Остров приближался, вырастал в длину, но еще быстрее из-за далекого лесистого гребня вставала сине-багровая туча. В одночасье солнце померкло, рванул мокрый, пахнущий ливнем ветер. Уже у самого острова лодка ухнула от бокового удара, крепи застонали, в опрокидывающуюся корму ударили струи ливня и мутные волны. Предупреждающий крик Вадима потонул в реве бури. Лика пропустила момент удара, потеряла равновесие, но еще пыталась удержаться за опрокидывающуюся на нее алюминиевую тушу. Лодка встала набок и накрыла ее. Бушующая мутная мгла сдавила, поволокла вниз, но Лика отчаянным рывком сумела вынырнуть в стороне от лодки, среди беснующегося урагана. Длинное платье скрутилось в воде и крепко обмотало ноги, сковывая движения. Волна захлестнула и вновь потащила на дно, в зеленую мглу. Сильное тело поднырнуло под нее, вытолкнуло наверх, к спасительному воздуху. Схватив за шиворот, Вадим тащил ее к берегу. Выбравшись на вязкий, илистый окаем, он перехватил ее под мышки и поволок подальше от кипящего ливнем озерного котла, быстро стянул с себя одежду и бросился спасать кувыркающуюся метрах в тридцати от берега лодку. Приподнявшись на руках, Лика смотрела, как мелькает среди волн его белая голова. Боль удушья разрывала легкие, выжимала слезы. Под обезумевшим ливнем Вадим вытащил лодку на берег, снял мотор, перевернул ее, поставил на камни.

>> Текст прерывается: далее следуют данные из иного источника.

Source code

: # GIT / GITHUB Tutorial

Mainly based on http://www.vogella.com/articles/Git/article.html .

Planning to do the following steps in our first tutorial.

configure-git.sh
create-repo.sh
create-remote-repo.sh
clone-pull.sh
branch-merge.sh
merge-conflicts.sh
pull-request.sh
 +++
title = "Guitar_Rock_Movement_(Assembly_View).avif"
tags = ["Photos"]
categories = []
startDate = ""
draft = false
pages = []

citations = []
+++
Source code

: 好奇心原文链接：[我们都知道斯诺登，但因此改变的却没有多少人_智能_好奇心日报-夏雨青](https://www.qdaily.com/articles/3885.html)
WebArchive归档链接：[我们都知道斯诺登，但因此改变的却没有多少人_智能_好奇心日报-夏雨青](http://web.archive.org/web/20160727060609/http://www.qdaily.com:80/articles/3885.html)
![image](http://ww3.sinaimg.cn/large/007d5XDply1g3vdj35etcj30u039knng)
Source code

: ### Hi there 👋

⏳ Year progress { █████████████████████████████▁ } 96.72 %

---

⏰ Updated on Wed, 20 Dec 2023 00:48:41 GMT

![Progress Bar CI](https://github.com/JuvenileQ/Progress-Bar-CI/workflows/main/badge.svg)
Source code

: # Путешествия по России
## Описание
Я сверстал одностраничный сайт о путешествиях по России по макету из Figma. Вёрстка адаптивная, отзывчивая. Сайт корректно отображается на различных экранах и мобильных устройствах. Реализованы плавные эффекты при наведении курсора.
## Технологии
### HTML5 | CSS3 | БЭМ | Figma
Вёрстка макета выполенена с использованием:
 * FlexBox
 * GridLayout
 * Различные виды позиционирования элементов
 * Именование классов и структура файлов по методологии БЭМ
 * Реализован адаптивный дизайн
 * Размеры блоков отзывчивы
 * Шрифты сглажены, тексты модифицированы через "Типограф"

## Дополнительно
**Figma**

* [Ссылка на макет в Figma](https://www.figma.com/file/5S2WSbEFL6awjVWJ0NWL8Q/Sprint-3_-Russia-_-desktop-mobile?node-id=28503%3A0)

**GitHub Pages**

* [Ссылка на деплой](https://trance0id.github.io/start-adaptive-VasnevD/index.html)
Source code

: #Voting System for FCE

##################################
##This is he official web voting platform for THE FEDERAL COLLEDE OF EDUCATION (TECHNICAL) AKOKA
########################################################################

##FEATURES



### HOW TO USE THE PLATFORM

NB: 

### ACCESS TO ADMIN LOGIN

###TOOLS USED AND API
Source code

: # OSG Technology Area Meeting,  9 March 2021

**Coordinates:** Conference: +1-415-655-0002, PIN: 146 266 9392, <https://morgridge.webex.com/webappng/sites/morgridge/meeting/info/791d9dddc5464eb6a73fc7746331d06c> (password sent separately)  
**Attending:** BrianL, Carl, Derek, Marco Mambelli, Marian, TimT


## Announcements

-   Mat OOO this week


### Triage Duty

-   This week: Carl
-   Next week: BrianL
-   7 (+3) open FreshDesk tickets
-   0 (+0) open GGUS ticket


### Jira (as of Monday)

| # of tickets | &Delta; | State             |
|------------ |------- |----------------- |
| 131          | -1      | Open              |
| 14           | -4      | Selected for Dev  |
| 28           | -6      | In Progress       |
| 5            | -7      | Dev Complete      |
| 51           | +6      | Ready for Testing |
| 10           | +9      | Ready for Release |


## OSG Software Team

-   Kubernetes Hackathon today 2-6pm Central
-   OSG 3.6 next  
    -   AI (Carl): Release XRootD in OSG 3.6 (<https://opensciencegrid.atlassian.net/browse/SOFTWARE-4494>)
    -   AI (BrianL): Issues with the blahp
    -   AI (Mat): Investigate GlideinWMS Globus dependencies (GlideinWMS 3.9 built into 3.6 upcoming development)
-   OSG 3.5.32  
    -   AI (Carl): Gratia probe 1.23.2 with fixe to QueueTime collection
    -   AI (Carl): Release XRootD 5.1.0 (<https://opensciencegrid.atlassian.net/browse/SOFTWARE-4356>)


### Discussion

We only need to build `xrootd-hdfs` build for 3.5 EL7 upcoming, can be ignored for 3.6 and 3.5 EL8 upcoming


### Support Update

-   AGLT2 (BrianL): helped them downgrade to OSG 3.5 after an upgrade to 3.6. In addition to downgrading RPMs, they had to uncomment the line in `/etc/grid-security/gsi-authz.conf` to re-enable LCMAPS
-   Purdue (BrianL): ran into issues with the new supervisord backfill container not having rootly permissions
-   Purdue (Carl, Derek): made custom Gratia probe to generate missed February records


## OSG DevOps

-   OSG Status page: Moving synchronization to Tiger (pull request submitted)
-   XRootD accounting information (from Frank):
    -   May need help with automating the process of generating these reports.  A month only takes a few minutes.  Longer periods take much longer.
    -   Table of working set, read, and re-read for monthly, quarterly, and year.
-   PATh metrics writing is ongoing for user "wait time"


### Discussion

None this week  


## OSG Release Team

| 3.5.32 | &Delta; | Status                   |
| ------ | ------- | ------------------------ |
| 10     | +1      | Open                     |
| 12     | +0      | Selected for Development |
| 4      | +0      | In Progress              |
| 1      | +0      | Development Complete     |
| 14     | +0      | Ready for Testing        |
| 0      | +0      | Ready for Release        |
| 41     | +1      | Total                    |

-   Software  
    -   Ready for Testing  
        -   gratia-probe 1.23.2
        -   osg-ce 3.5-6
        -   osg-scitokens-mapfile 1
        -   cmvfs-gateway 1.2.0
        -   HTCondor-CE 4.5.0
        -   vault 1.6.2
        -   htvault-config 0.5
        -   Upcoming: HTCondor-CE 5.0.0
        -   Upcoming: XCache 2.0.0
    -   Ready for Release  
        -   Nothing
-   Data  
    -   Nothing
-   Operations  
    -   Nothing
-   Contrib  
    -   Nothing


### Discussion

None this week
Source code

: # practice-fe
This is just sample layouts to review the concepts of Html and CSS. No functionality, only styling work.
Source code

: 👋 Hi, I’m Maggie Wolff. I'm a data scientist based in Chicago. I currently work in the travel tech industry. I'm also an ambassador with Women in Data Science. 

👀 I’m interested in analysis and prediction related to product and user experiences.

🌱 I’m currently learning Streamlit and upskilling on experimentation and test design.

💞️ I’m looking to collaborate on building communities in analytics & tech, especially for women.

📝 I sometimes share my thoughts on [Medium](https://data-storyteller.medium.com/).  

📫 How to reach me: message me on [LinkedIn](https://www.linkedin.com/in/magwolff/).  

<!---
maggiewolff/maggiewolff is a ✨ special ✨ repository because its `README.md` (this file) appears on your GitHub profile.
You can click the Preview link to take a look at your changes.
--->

Он на руках перенес Лику в укрытие, под перевернутую лодку. Бока лодки слабо гудели от ливня и ветра, но здесь не было секущих ударов дождя. Вадим быстро притащил охапку травы, подостлал на сырой песок. Гликерия дрожала всем телом, лицо ее было белым, мертвым, глаза закатились.
Он стянул с нее мокрое платье, девушка очнулась, сжалась, руками крест-накрест закрывая зябкие млечно-белые груди. Он прилег рядом, обнял ее, словно одевая собой, своим телом, горячим даже под ледяным дождем. Они лежали, тесно прижавшись друг к другу, шумел дождь, короткая летняя буря уже уходила. По мокрому песку суетились муравьи, он сгонял их рукой с ее плеч и гладкой гибкой спины и осторожно целовал тонкие вздрагивающие веки, согревал дыханием ее пальцы и был счастлив, как в своих безумных снах. Они были первые и последние люди на Земле, спасение и оплот друг друга.
На миг ему показалось, что она ответно дышит ему в шею. Он уловил теплую волну, что прошла по ее телу, и оно ослабело, обмякло в его руках… Затопляющая мир нежность… Еще секунда, и он расплавится, сгорит от блаженства и робости. Мучительное желание и жалость… Он сдавил ее сильнее, Лика отпрянула, с силой рванулась из его рук, ударилась об уключину.
— Нет, не смей… Я знаю, он жив, он ждет!
Она еще пыталась вырваться, но он силой вернул ее, накрыл собой, шепча что-то безумное, жаркое…
И небо качнулось и сошло со своих стапелей, и поплыло, осыпая звезды, и тысячи раз всходило и падало солнце. На озеро вновь налетела короткая яростная гроза. Это была их свадьба в Ярилин день. И Дева Молния, и Громовик венчались в Небесной Сварге, и яростно любили, и сияли радугой, и проливались благодатным ливнем. В раскатах грома и вспышках молний сплетались их молодые, сильные тела, а там, в клокочущих грозовых высях, их души сочетались превечно и нерушимо. И женщина обнимала мужчину жарко, неистово, с последней откровенностью любви, сжигая мосты, сжигая память прошлого…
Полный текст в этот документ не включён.